Records drawn from a dataset -

---*---

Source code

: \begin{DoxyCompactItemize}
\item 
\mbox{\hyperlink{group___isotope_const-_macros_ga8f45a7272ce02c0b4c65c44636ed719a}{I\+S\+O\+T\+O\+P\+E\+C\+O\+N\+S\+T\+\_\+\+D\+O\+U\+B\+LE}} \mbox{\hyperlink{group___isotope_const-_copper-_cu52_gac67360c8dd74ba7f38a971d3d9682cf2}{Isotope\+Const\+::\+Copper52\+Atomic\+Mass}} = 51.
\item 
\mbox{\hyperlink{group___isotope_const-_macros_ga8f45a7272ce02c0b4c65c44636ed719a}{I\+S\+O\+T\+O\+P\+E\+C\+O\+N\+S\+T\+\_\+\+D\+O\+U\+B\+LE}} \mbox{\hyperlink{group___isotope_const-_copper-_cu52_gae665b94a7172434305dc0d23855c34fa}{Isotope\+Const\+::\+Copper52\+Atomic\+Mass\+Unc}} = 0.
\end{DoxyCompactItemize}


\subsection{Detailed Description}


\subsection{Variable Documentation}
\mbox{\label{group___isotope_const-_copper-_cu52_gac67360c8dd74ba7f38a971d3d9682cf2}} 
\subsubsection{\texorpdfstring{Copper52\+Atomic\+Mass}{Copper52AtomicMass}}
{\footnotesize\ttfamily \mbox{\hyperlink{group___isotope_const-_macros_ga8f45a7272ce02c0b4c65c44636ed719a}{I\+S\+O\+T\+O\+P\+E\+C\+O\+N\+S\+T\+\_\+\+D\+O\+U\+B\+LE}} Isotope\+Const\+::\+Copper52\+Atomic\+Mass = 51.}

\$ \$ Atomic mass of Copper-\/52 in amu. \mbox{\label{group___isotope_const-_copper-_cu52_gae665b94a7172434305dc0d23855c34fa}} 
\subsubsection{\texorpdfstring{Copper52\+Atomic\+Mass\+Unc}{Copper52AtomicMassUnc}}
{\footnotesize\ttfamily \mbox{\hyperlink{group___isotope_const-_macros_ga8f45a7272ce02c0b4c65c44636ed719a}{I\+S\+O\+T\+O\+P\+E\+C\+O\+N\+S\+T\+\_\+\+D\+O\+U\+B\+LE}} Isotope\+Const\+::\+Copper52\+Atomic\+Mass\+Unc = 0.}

---*---

Task details - An exact copy of every record above is needed. Write it out word for word.

Solved exercise -
Source code

: \begin{DoxyCompactItemize}
\item 
\mbox{\hyperlink{group___isotope_const-_macros_ga8f45a7272ce02c0b4c65c44636ed719a}{I\+S\+O\+T\+O\+P\+E\+C\+O\+N\+S\+T\+\_\+\+D\+O\+U\+B\+LE}} \mbox{\hyperlink{group___isotope_const-_copper-_cu52_gac67360c8dd74ba7f38a971d3d9682cf2}{Isotope\+Const\+::\+Copper52\+Atomic\+Mass}} = 51.
\item 
\mbox{\hyperlink{group___isotope_const-_macros_ga8f45a7272ce02c0b4c65c44636ed719a}{I\+S\+O\+T\+O\+P\+E\+C\+O\+N\+S\+T\+\_\+\+D\+O\+U\+B\+LE}} \mbox{\hyperlink{group___isotope_const-_copper-_cu52_gae665b94a7172434305dc0d23855c34fa}{Isotope\+Const\+::\+Copper52\+Atomic\+Mass\+Unc}} = 0.
\end{DoxyCompactItemize}


\subsection{Detailed Description}


\subsection{Variable Documentation}
\mbox{\label{group___isotope_const-_copper-_cu52_gac67360c8dd74ba7f38a971d3d9682cf2}} 
\subsubsection{\texorpdfstring{Copper52\+Atomic\+Mass}{Copper52AtomicMass}}
{\footnotesize\ttfamily \mbox{\hyperlink{group___isotope_const-_macros_ga8f45a7272ce02c0b4c65c44636ed719a}{I\+S\+O\+T\+O\+P\+E\+C\+O\+N\+S\+T\+\_\+\+D\+O\+U\+B\+LE}} Isotope\+Const\+::\+Copper52\+Atomic\+Mass = 51.}

\$ \$ Atomic mass of Copper-\/52 in amu. \mbox{\label{group___isotope_const-_copper-_cu52_gae665b94a7172434305dc0d23855c34fa}} 
\subsubsection{\texorpdfstring{Copper52\+Atomic\+Mass\+Unc}{Copper52AtomicMassUnc}}
{\footnotesize\ttfamily \mbox{\hyperlink{group___isotope_const-_macros_ga8f45a7272ce02c0b4c65c44636ed719a}{I\+S\+O\+T\+O\+P\+E\+C\+O\+N\+S\+T\+\_\+\+D\+O\+U\+B\+LE}} Isotope\+Const\+::\+Copper52\+Atomic\+Mass\+Unc = 0.}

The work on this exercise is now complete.